* Task description
When you reach the line that contains "python3 -m pip install --upgrade" in the data below, copy it and every line after it exactly, adding nothing.

* Dataset extract
___
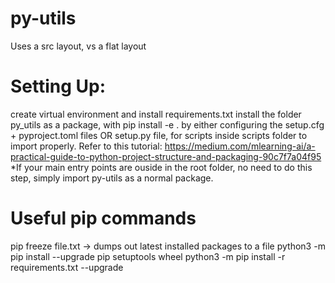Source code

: # py-utils

Uses a src layout, vs a flat layout

# Setting Up:
create virtual environment and install requirements.txt
install the folder py_utils as a package, with pip install -e . by either configuring the setup.cfg + pyproject.toml files OR setup.py file, for scripts inside scripts folder to import properly. Refer to this tutorial: https://medium.com/mlearning-ai/a-practical-guide-to-python-project-structure-and-packaging-90c7f7a04f95
*If your main entry points are ouside in the root folder, no need to do this step, simply import py-utils as a normal package.

# Useful pip commands
pip freeze file.txt -> dumps out latest installed packages to a file
python3 -m pip install --upgrade pip setuptools wheel
python3 -m pip install -r requirements.txt --upgrade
___
* Reply
python3 -m pip install --upgrade pip setuptools wheel
python3 -m pip install -r requirements.txt --upgrade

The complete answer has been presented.